MySQl performance optimization techniques

Published on: Nov 10, 2024

MySQL performance optimization techniques

MySQL is the top 2 most used RDBMS for production. It scales well vertically for small-medium-size databases. The default configuration that MySQL comes with works well for only the initial stages of deployment. For deploying in production, the default settings must be tuned for better performance. Other than the parameters/settings, we also need to take care of how we handle/interact with the MySQL like query optimization, indexes, connection pool, etc.

This blog goes through some of the most important configurations that need to be looked at, which improve MySQL performance by multiplefold with fewer settings.

DB size

First, check the total DB data size to better understand the type of improvements and tuning to apply to various parameters.

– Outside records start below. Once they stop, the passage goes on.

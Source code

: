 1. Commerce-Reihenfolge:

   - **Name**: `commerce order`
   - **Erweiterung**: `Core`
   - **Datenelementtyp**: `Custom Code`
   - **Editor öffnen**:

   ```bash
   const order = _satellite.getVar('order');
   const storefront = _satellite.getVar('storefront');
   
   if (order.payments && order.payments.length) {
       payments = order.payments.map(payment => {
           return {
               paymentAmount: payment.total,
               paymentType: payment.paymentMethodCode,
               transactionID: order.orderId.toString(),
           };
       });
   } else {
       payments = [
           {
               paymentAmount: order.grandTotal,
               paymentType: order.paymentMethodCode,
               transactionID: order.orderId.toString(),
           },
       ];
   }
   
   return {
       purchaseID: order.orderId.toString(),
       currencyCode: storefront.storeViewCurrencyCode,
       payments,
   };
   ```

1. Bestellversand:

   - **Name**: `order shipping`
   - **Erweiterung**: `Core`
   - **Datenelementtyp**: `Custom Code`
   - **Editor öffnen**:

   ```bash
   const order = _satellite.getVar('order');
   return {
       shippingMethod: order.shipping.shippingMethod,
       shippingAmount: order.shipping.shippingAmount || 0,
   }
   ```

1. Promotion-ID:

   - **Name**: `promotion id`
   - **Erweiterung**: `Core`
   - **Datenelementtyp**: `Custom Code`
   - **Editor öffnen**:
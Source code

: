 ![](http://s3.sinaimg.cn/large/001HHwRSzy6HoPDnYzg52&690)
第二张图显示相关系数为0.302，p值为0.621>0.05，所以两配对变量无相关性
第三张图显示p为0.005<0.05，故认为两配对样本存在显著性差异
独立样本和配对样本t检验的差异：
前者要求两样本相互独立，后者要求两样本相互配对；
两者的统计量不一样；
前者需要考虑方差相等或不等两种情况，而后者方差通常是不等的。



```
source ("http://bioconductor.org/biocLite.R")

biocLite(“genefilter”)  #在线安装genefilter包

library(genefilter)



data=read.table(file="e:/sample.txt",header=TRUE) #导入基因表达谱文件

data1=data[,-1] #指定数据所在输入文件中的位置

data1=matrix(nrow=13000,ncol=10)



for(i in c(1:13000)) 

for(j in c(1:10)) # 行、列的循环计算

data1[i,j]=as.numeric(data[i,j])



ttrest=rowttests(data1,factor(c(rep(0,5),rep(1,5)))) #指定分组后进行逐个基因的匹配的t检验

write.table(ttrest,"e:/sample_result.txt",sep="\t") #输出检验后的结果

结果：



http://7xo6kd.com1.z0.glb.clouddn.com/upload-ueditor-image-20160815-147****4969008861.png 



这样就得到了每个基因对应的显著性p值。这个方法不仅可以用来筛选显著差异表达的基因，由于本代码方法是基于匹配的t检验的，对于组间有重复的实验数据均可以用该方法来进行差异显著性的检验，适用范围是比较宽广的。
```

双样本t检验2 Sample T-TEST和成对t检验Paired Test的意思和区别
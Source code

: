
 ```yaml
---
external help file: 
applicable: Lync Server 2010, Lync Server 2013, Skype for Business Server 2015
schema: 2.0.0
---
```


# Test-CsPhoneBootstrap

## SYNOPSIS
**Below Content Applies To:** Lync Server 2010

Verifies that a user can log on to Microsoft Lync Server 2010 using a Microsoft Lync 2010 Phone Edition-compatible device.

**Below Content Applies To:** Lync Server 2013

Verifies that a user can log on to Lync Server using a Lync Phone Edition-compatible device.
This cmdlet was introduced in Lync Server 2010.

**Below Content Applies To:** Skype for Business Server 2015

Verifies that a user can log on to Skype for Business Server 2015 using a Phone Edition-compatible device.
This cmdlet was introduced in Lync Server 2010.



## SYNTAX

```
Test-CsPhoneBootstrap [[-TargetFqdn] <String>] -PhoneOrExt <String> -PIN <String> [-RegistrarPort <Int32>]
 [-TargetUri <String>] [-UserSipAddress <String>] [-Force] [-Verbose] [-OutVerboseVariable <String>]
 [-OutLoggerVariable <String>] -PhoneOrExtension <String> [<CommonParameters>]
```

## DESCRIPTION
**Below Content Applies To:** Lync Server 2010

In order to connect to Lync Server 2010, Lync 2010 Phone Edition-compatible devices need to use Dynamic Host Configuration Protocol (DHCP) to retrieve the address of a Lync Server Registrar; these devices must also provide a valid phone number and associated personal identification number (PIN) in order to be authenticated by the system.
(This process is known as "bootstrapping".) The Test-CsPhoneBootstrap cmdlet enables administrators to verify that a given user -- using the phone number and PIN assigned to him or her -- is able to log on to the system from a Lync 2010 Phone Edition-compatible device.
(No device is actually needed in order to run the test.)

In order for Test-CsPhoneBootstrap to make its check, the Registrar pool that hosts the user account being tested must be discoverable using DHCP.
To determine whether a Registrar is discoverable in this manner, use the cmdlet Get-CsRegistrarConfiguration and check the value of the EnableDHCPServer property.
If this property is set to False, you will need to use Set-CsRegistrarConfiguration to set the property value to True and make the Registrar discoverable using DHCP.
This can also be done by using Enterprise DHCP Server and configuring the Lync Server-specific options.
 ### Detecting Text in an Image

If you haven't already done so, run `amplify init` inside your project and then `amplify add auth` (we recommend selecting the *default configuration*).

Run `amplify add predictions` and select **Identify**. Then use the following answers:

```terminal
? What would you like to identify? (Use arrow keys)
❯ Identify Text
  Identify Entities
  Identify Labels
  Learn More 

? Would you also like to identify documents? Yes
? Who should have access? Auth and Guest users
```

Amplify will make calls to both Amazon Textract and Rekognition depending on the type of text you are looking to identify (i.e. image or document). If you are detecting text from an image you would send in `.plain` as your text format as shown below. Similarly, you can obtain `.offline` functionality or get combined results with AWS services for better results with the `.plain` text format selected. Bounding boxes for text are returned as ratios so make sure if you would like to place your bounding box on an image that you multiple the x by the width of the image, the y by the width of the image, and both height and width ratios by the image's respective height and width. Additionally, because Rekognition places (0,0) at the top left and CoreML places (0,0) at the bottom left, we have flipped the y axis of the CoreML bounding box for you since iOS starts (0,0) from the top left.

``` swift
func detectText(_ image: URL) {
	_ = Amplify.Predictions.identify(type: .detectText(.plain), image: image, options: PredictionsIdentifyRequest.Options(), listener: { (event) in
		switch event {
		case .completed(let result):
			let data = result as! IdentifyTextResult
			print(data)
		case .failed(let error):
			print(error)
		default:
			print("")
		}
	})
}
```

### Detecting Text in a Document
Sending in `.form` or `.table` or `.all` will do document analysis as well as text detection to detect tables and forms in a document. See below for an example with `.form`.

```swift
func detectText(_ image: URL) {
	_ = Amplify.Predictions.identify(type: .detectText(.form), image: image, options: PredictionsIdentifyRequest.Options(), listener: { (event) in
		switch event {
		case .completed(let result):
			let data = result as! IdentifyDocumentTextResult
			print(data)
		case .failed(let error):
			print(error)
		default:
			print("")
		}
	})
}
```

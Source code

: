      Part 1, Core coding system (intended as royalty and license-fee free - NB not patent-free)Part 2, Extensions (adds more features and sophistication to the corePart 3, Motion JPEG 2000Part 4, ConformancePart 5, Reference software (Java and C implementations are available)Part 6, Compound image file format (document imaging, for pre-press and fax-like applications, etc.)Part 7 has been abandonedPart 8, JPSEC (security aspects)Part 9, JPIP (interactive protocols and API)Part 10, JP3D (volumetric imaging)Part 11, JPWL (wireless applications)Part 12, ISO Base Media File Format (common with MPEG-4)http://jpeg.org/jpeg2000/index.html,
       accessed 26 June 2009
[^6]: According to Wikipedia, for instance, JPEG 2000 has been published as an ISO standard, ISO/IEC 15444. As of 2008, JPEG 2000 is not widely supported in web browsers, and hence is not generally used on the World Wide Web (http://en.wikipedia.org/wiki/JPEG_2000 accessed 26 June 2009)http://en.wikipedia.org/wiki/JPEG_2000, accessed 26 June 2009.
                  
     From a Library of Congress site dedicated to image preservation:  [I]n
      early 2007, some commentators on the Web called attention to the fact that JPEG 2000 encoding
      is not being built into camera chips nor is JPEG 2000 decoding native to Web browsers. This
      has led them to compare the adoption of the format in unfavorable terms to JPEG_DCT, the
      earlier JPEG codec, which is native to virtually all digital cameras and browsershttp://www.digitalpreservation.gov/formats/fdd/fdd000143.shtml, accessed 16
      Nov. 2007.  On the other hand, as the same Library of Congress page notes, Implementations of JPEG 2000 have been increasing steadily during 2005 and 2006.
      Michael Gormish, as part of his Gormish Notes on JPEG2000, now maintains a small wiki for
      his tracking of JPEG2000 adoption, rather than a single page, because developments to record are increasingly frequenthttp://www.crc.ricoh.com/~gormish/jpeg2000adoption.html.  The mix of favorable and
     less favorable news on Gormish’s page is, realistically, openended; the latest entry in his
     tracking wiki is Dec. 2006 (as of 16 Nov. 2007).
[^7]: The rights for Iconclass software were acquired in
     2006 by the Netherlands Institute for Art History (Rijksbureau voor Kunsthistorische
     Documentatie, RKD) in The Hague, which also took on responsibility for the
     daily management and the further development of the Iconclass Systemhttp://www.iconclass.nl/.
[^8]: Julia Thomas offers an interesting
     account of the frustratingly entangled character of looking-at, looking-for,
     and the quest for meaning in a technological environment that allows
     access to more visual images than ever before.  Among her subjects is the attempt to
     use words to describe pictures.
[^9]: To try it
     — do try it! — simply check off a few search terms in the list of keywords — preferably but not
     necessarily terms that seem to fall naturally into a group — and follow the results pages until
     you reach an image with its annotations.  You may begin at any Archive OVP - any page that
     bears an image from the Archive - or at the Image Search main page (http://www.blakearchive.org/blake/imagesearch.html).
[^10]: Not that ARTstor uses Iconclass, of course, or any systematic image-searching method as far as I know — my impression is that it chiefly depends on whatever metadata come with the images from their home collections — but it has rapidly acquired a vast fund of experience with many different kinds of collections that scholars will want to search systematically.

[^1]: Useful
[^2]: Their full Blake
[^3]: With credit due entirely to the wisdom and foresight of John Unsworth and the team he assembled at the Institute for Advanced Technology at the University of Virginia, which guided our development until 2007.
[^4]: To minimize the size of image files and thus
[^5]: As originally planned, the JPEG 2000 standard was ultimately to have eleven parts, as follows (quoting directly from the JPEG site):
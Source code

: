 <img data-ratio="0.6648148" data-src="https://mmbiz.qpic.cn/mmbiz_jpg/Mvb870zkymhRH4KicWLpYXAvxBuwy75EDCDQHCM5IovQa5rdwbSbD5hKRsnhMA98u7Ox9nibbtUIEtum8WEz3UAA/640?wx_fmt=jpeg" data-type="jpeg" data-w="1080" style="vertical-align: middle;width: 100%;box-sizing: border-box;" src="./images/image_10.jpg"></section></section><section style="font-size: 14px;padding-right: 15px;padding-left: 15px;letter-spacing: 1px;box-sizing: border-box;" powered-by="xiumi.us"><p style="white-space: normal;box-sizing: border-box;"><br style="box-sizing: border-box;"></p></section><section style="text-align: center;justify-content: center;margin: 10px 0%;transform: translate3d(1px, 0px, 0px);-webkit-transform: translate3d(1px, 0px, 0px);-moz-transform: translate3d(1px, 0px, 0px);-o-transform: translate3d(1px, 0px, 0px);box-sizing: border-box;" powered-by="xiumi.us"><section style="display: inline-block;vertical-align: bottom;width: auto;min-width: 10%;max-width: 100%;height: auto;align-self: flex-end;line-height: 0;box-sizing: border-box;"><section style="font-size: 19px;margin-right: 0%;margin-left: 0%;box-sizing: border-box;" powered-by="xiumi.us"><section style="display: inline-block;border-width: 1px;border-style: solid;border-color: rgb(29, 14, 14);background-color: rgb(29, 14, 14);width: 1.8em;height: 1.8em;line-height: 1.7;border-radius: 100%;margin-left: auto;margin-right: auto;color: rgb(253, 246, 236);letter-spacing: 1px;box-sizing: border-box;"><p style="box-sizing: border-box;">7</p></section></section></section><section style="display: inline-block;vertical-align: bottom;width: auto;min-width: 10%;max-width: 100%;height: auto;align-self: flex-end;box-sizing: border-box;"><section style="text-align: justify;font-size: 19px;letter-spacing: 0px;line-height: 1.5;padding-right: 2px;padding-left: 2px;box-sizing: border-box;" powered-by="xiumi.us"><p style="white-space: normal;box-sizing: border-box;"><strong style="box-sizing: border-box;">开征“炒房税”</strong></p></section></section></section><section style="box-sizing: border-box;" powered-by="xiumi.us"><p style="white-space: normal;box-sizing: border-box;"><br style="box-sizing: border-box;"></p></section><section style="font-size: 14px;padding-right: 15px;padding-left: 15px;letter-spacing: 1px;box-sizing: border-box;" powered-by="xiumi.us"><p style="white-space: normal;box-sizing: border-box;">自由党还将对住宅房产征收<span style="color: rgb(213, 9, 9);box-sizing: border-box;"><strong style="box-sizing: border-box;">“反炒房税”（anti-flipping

total DB size (both data and index size):

1SELECT ROUND(SUM(data_length + index_length) / 1024 / 1024, 2) AS "Size (MB)" 
2FROM information_schema.TABLES;
3

by each database:

1SELECT table_schema AS "Database", ROUND(SUM(data_length + index_length) / 1024 / 1024, 2) AS "Size (MB)" 
2FROM information_schema.TABLES 
3GROUP BY table_schema;
4

by table in database_name:

1SELECT table_name AS "Table", ROUND(((data_length + index_length) / 1024/ 1024), 2) AS "Size (MB)" 
2FROM information_schema.TABLES 
3WHERE table_schema = "database_name" 
4ORDER BY (data_length + index_length) DESC;
5

InnoDB Architecture

It is crucial to understand the InnoDB architecture and how it saves data into memory because configuring InnoDB related parameters like innodb_buffer_pool_size results in boosted performance. The high-level architectural components of InnoDB we are interested in are:

Tablespace & Data Pages
InnoDB buffer pool
Dublewrite buffer
Undo Log
Redo Log

InnoDB Architecture

Data is stored in tables as data pages under tablespace generally with a file-per-table mode in harddisk. Reading the pages from the disk for every operation adds latency and MySQL can't serve multiple requests concurrently. So, InnoDB reads the data pages and loads them into a buffer in memory (RAM) for fast access called Buffer Pool. The larger the buffer pool size, the more read hits the InnoDB can get from this buffer cache. So, it is crucial to allocate more buffer pool memory. Generally, 50-75% of memory is recommended to allocate for the buffer pool. InnoDB first checks if the data page is available in the buffer pool, if not it loads them to memory. To clean up the space for newer pages, InnoDB removes the pages based on the LRU method.

The buffer pool is all about optimizing reads faster. If any write happens to those pages in the memory, instead of writing them directly to the disk, changes happen to the pages in the buffer pool itself. This is to save the time for I/O operations.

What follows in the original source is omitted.